There is a well-known design pattern for calling IDatabaseElement<T> ; It is called a Model Template . So, start by renaming the IDatabaseElement<T> to:

 public interface IRepository<TEntity> { ... } 

Also, since you are defining an IPerson interface, it seems like you are defining an interface for a Person object instead of a repository.

Hiding your entity behind an interface is bad practice because your objects are data objects, and interfaces are only needed for abstract behavior.

So instead of calling the IPerson interface IPerson start by calling IPersonRepository .

On the other hand, if your Person class does contain data (e.g. FirstName , LastName , Age , etc.), then you are mixing responsibilities. Your entities do not need to know how to extract themselves (or other instances !!!) from the database. Retrieving data from a database and storing data are two different responsibilities, and you must separate them (give each class its own responsibility). Your system will soon become unbearable if you violate the principle of single responsibility .

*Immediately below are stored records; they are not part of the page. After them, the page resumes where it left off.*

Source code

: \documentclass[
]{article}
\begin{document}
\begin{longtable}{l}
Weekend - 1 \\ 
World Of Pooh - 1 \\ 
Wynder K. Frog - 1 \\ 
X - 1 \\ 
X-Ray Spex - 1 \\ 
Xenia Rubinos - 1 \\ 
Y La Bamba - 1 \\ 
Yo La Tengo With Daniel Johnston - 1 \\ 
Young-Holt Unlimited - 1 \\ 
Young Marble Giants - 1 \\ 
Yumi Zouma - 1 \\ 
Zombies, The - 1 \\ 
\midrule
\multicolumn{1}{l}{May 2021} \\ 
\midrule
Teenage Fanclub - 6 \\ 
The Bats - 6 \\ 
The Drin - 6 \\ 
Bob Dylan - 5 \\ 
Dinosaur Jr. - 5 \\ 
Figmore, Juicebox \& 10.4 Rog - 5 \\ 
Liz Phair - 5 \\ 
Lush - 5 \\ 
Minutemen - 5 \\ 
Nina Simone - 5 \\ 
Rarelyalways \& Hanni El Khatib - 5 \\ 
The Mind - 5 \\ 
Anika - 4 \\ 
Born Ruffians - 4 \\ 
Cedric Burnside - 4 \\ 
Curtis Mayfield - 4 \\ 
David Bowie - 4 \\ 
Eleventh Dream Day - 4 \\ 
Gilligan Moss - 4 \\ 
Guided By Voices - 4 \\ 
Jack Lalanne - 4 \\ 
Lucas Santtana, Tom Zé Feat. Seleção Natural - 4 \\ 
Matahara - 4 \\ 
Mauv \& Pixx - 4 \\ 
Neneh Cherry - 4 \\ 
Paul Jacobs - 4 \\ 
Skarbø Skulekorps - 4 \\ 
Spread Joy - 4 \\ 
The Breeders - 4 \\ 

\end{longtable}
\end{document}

Now, creating a specific interface for each type of repository (e.g. IPersonRepository ) is a bad idea. The main reason for having a common abstraction is that it greatly simplifies adding additional behavior (for example, problems with cross-references), as it allows you to define one common decorator, for example: AuditTrailingRepositoryDecorator<T> . But when you allow the implementation of the repository of your face to inherit from IPersonRepository , you can no longer wrap it with a universal decorator, simply because all the methods you define on IPersonRepository will no longer be available. It also makes writing unit tests easier, because in your test case you only need to create one common fake implementation of IRepository<T> .

If you are not interested in adding cross-referencing problems and being able to easily test your code base, you can go with specific (non-generic) interfaces such as IPersonRepository and IStoreRepository .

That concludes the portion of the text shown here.